We need to examine this concept, pops. Suppose you're Joe Caveman, facing off against a ferocious saber-toothed tiger. Naturally you're scared stiff, and due to one of those random mutations that occur as species evolve, your body is equipped with tiny fear glands churning out fear molecules. These waft over to the tiger and tell him, "Yo! Yonder hominid is in the last stages of panic! Attack!" Two seconds later you're cat food. Just a hunch, but I'd say the eat-me scent is one trait you'll have a tough time passing along to your descendants. So it seems highly unlikely that predators can literally smell fear.

But you're not convinced. Isn't it true, you ask, that some animals, when frightened, emit odors of varying degrees of intensity? For example, species having odoriferous anal sacs, such as skunks, weasels, and cats? And judging from experimental evidence, probably also cows, rats, and mice?

A. Of course.

Q. Isn't it also true that other animals can detect these scents? That they can, as you put it, "literally smell fear"?

A. Sure. But I was talking about predators.

Q. Exactly. And isn't it true that many predators, upon detecting signs of fear, will pounce?

A. Right.

Q. So doesn't this undercut your entire argument?

A. Not at all. We're talking about two pretty much unrelated phenomena. Research suggests that animals emit fear scents primarily to alert members of their own species and, in the case of animals whose scent is especially pungent, to repel enemies. But the predator isn't necessarily responding to the fear scent. Many predators — cats, for example — are programmed to respond to sudden movements, such as panicked attempts at flight.

Figuratively speaking, of course, predators smell fear just as lawyers smell money. So the old advice about not showing fear in threatening situations is probably worth heeding.

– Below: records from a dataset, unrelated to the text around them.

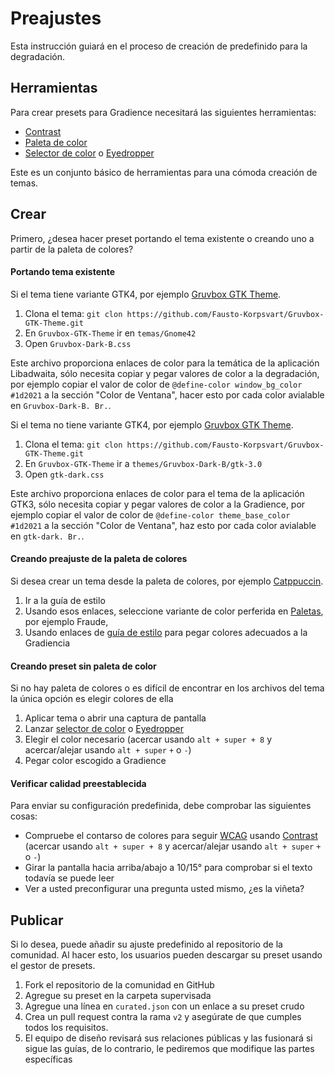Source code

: # Preajustes

Esta instrucción guiará en el proceso de creación de predefinido para la degradación.

## Herramientas

Para crear presets para Gradience necesitará las siguientes herramientas:

- [Contrast](https://flathub.org/apps/details/org.gnome.design.Contrast)
- [Paleta de color](https://flathub.org/apps/details/org.gnome.design.Palette)
- [Selector de color](https://extensions.gnome.org/extension/3396/color-picker) o [Eyedropper](https://github.com/FineFindus/eyedropper)

Este es un conjunto básico de herramientas para una cómoda creación de temas.

## Crear

Primero, ¿desea hacer preset portando el tema existente o creando uno a partir de la paleta de colores?

#### Portando tema existente

Si el tema tiene variante GTK4, por ejemplo [Gruvbox GTK Theme](https://github.com/Fausto-Korpsvart/Gruvbox-GTK-Theme).

1. Clona el tema: `git clon https://github.com/Fausto-Korpsvart/Gruvbox-GTK-Theme.git`
2. En `Gruvbox-GTK-Theme` ir en `temas/Gnome42`
3. Open `Gruvbox-Dark-B.css`

Este archivo proporciona enlaces de color para la temática de la aplicación Libadwaita, sólo necesita copiar y pegar valores de color a la degradación, por ejemplo copiar el valor de color de `@define-color window_bg_color #1d2021` a la sección "Color de Ventana", hacer esto por cada color avialable en `Gruvbox-Dark-B. Br.`.

Si el tema no tiene variante GTK4, por ejemplo [Gruvbox GTK Theme](https://github.com/Fausto-Korpsvart/Gruvbox-GTK-Theme).

1. Clona el tema: `git clon https://github.com/Fausto-Korpsvart/Gruvbox-GTK-Theme.git`
2. En `Gruvbox-GTK-Theme` ir a `themes/Gruvbox-Dark-B/gtk-3.0`
3. Open `gtk-dark.css`

Este archivo proporciona enlaces de color para el tema de la aplicación GTK3, sólo necesita copiar y pegar valores de color a la Gradience, por ejemplo copiar el valor de color de `@define-color theme_base_color #1d2021` a la sección "Color de Ventana", haz esto por cada color avialable en `gtk-dark. Br.`.

#### Creando preajuste de la paleta de colores

Si desea crear un tema desde la paleta de colores, por ejemplo [Catppuccin](https://github.com/catppuccin/catppuccin).

1. Ir a la guía de estilo [](https://github.com/catppuccin/catppuccin/blob/main/docs/style-guide.md)
2. Usando esos enlaces, seleccione variante de color perferida en [Paletas](https://github.com/catppuccin/catppuccin#-palettes), por ejemplo Fraude,
3. Usando enlaces de [guía de estilo](https://github.com/catppuccin/catppuccin/blob/main/docs/style-guide.md) para pegar colores adecuados a la Gradiencia

#### Creando preset sin paleta de color

Si no hay paleta de colores o es difícil de encontrar en los archivos del tema la única opción es elegir colores de ella

1. Aplicar tema o abrir una captura de pantalla
2. Lanzar [selector de color](https://extensions.gnome.org/extension/3396/color-picker) o [Eyedropper](https://github.com/FineFindus/eyedropper)
3. Elegir el color necesario (acercar usando `alt + super + 8` y acercar/alejar usando `alt + super` `+` o `-`)
4. Pegar color escogido a Gradience

#### Verificar calidad preestablecida

Para enviar su configuración predefinida, debe comprobar las siguientes cosas:

- Compruebe el contarso de colores para seguir [WCAG](https://www.w3.org/WAI/standards-guidelines/wcag) usando [Contrast](https://flathub.org/apps/details/org.gnome.design.Contrast) (acercar usando `alt + super + 8` y acercar/alejar usando `alt + super` `+` o `-`)
- Girar la pantalla hacia arriba/abajo a 10/15° para comprobar si el texto todavía se puede leer
- Ver a usted preconfigurar una pregunta usted mismo, ¿es la viñeta?

## Publicar

Si lo desea, puede añadir su ajuste predefinido al repositorio de la comunidad. Al hacer esto, los usuarios pueden descargar su preset usando el gestor de presets.

1. Fork el repositorio de la comunidad en GitHub
2. Agregue su preset en la carpeta supervisada
3. Agregue una línea en `curated.json` con un enlace a su preset crudo
4. Crea un pull request contra la rama `v2` y asegúrate de que cumples todos los requisitos.
5. El equipo de diseño revisará sus relaciones públicas y las fusionará si sigue las guías, de lo contrario, le pediremos que modifique las partes específicas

But there's little evidence that fearful humans give off a characteristic scent that predators can detect.

Then again, who knows? Some anecdotal accounts suggest that people give off "fear sweat" when truly stressed. If there is such a thing, one likely source is the apocrine glands, the odor-producing type of sweat glands found in the crotch and armpits. But there are other sources as well. Bovine fear scent, for example, seems to be carried in the urine. This brings to mind the Jurassic Park scene in which a character confronted by a T. rex feels a sudden urge to visit the facilities and promptly gets clobbered. Not that I believe in fear scent, but if a predator's ever got you in a tight spot, I'd keep a tight grip.

Dear Cecil:

Whatever happened to those rivets on the back pockets of Levi's jeans? My wife says that they stopped putting them on the back pockets because school chairs were being scratched up. What's the Straight Dope?

Cecil replies:

The rivets are still there; they're just covered up. Levi Strauss & Company says the change was made due to customer demand and that there have been "reports of rivets causing scratches or other property damage." So yes, quite possibly somebody at Levi Strauss got an earful about dinged-up school chairs.